Important - Config must be deterministic

The object returned by defineConfig must be evaluated multiple times during development and build. Avoid using non-deterministic values (e.g Date.now(), Math.random()) directly in config properties that affect schema or runtime configuration. This can cause GraphQL schema mismatch errors

If you need dynamic values, return a function and compute the value lazily.

Note that it must be the default export.

The location for the config file was previously at .tina/config.{ts,tsx,js,jsx}

Options

REQUIRED
schema
Schema

Defines your content model.

branch
string | null

The base branch to pull content from. Required for TinaCloud.


client​Id
string | null

TheclientId from TinaCloud. Required for TinaCloud.


token
string | null

Your read only token from TinaCloud. Required for TinaCloud.


local​Content​Path
string

The path to a separate content repo for local development, resolved relative to the tina/ config folder (not the project root).

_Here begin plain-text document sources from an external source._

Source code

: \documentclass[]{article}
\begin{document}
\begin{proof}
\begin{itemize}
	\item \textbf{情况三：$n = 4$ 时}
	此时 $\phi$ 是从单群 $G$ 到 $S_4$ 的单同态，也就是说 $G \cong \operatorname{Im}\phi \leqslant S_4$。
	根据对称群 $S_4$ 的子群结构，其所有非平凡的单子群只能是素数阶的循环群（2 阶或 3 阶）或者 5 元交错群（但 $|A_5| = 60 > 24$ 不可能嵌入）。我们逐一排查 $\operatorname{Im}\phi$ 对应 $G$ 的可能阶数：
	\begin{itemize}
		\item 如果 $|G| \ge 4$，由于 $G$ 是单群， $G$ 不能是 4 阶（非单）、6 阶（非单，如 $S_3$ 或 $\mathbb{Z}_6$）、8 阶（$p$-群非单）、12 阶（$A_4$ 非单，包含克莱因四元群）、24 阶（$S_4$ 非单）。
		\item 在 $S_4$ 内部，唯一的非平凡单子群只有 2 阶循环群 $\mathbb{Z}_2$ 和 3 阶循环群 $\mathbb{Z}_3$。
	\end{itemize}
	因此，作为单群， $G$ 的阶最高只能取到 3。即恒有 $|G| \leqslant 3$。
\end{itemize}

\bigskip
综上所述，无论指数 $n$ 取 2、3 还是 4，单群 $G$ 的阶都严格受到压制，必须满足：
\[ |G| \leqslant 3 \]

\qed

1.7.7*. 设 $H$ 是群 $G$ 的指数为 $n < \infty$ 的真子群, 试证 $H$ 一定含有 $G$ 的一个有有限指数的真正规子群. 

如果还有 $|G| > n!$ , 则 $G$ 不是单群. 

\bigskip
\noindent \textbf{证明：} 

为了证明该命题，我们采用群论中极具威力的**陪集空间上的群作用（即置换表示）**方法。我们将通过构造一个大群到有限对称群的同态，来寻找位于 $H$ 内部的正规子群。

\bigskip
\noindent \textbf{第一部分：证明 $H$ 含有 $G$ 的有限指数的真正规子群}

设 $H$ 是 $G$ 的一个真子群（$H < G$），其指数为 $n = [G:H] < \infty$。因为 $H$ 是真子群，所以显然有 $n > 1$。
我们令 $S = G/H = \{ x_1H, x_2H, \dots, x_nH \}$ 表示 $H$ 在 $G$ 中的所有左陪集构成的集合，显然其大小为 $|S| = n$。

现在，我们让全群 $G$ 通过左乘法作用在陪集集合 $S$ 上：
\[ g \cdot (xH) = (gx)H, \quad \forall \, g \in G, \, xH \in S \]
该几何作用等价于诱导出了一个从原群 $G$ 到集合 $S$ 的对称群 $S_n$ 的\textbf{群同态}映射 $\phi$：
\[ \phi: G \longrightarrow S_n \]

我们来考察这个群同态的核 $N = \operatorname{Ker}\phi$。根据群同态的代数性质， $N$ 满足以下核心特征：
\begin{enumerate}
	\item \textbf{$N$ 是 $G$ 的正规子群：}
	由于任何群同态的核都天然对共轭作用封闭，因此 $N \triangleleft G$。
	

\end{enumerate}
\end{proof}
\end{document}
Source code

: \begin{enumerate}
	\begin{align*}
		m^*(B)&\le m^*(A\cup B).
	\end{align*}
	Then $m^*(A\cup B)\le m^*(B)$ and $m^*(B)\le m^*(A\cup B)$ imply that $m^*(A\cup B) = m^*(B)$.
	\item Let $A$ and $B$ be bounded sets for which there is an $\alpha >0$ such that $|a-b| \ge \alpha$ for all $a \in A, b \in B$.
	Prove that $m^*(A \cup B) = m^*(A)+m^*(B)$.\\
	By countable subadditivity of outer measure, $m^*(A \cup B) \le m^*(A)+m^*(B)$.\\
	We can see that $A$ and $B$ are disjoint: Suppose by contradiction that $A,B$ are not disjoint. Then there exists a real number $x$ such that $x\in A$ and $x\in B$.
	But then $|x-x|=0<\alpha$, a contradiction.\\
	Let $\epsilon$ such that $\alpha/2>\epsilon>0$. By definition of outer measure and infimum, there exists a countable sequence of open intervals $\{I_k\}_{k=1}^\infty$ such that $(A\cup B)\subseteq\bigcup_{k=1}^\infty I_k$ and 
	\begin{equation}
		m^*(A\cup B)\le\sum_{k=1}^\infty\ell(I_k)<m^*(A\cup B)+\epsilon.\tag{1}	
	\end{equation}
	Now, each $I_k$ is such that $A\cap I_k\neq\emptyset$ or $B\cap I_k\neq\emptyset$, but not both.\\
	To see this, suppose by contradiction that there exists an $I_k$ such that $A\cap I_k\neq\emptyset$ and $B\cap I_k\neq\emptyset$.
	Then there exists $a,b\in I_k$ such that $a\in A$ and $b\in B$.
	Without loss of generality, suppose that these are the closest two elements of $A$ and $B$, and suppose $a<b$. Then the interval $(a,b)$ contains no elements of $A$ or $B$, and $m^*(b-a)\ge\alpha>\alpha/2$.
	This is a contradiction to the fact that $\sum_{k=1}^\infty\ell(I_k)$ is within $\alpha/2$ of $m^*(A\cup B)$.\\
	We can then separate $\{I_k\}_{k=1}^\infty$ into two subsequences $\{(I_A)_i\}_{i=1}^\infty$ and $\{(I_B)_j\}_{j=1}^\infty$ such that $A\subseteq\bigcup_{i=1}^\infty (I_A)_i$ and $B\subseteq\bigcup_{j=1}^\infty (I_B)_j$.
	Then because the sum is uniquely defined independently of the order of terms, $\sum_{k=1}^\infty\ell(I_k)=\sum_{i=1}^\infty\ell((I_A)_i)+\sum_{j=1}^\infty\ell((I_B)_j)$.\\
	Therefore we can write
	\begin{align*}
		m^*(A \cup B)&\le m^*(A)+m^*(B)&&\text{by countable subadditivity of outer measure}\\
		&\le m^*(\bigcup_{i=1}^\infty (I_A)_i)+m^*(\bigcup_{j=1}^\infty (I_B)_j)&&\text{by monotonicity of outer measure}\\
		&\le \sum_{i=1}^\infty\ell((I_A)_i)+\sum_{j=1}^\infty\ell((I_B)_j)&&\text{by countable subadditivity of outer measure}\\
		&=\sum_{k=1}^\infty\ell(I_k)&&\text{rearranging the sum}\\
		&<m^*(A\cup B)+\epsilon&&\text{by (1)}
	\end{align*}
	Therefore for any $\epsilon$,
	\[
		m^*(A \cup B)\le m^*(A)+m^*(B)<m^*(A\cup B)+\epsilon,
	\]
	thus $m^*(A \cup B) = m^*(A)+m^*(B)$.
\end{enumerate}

When set, collection path values are resolved relative to this content root. The content directory must contain a tina/ folder (it can be empty) — TinaCMS writes generated files like tina-lock.json there.

Use an environment variable since the path may differ per developer:

localContentPath: process.env.TINA_CONTENT_REPO_PATH // e.g. '../../my-content-repo'

See the Separate Content Repo guide for full setup details.


auth​Provider
AuthProvider
EXPERIMENTAL
content​Api​Url​Override
string

Override the default content API URL.


telemetry
'anonymous' | 'disabled'

Controls whether TinaCMS collects anonymous usage statistics to help improve the product.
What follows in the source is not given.